Fri. Aug 19th, 2022

Even though it’s been a bumpy ride for the bitcoin price of late, the crypto community has been banking on one major event to shift trading sentiment, and that’s the 2020 halving. With bitcoin’s third-ever halving just five months away, investors are convinced that history will repeat itself and it will prove to be a bullish event for the leading cryptocurrency.

The bitcoin halving represents a 50% drop in the block rewards, which lowers the total BTC supply mined from a single block from 12.5 to 6.25 bitcoins. It’s only happened twice in bitcoin’s 11-year history, both of which were upward catalysts for the BTC market. While the bitcoin price has been wildly volatile in 2019, many are hoping that the upcoming milestone will send the BTC price to the moon once again.
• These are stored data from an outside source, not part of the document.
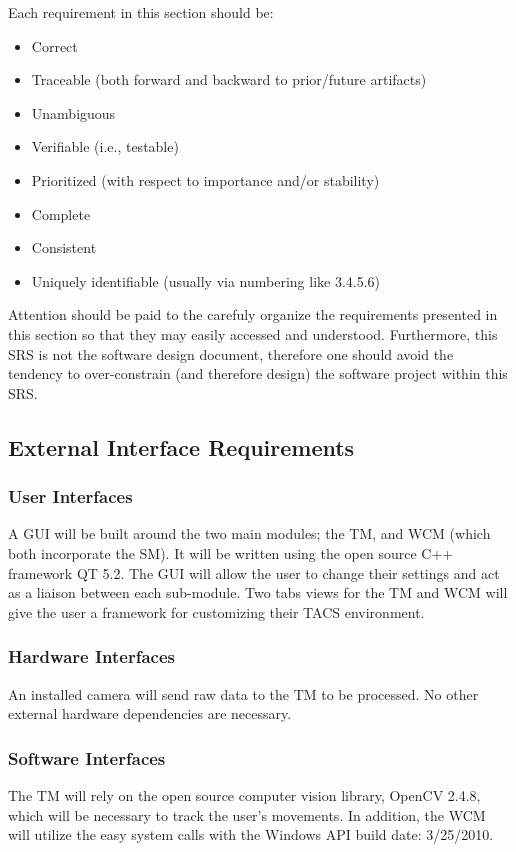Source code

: \documentclass[titlepage]{article}
\begin{document}
Each requirement in this section should be:
\begin{itemize}
	\item Correct
	\item Traceable (both forward and backward to prior/future artifacts)
	\item Unambiguous
	\item Verifiable (i.e., testable)
	\item Prioritized (with respect to importance and/or stability)
	\item Complete
	\item Consistent
	\item Uniquely identifiable (usually via numbering like 3.4.5.6)
\end{itemize}

Attention should be paid to the carefuly organize the requirements presented in this section so that they may easily accessed and understood.  Furthermore, this SRS is not the software design document, therefore one should avoid the tendency to over-constrain (and therefore design) the software project within this SRS.

\subsection{External Interface Requirements}

\subsubsection{User Interfaces}
A GUI will be built around the two main modules; the TM, and WCM (which both incorporate the SM). It will be written using the open source C++ framework QT 5.2. The GUI will allow the user to change their settings and act as a liaison between each sub-module. Two tabs views for the TM and WCM will give the user a framework for customizing their TACS environment.

\subsubsection{Hardware Interfaces}
An installed camera will send raw data to the TM to be processed. No other external hardware dependencies are necessary.

\subsubsection{Software Interfaces}
The TM will rely on the open source computer vision library, OpenCV 2.4.8, which will be necessary to track the user's movements. In addition, the WCM will utilize the easy system calls with the Windows API build date: 3/25/2010.
\end{document}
Not so fast, says one crypto portfolio manager, who warns that the highly anticipated event could be a non-starter for the BTC price. Coinshares chief strategy officer Meltem Demirors burst the bubble of many crypto enthusiasts when she tweeted about “a very real possibility that price of bitcoin does not go up after halving,” which was met with a collective sigh by the community. Demirors points to a “robust derivatives market” comprised of bitcoin futures and options that have created demand to speculate on the cryptocurrency by trading the derivative instead of the underlying asset.


Source: Twitter

The bitcoin derivatives market is comprised of players such as BitMEX, the CME Group, and most recently Bakkt, among other players that have only recently entered the fray, including Binance Futures. Bakkt, for one, continues to set new BTC futures contracts volume records.

Source: Twitter

If bitcoin trades like any other commodity, “producers set the price,” she argued. But Demirors went onto explain that the maturing of a commodity’s derivatives market – which is happening in the BTC market – means “producers lose the right to set prices.” She points to the oil market as an example, where most firms trade the commodity with paper contracts and the price is largely fueled by speculation.

Source: Twitter 

Demirors goes on to say:

“The more bitcoin becomes an investable asset, the more it’s price becomes decoupled from its value and its supply and demand. it becomes yet another backwater in the great game of global speculation. it becomes “financialized.” it becomes correlated to macro markets.”

The silver lining in all of this is that bitcoin remains a nascent market, and BTC derivatives even more so. As a result, nobody knows exactly how the asset will evolve let alone perform. Demirors appears focused on the fact that bitcoin derivatives, while an “oxymoron,” remain “the fastest growing part of the market.”

Responses from the crypto community varied, but most followers disagreed with the theory for a host of different reasons, including the fact that bitcoin is not like any legacy asset and therefore comparisons are not relevant. Other followers cut straight to the chase –

Source: Twitter

Whether or not the BTC halving event proves to ignite the bitcoin price remains to be seen. One thing is clear. 2019 has been a roller coaster ride and the 2020 halving event is on everybody’s radar.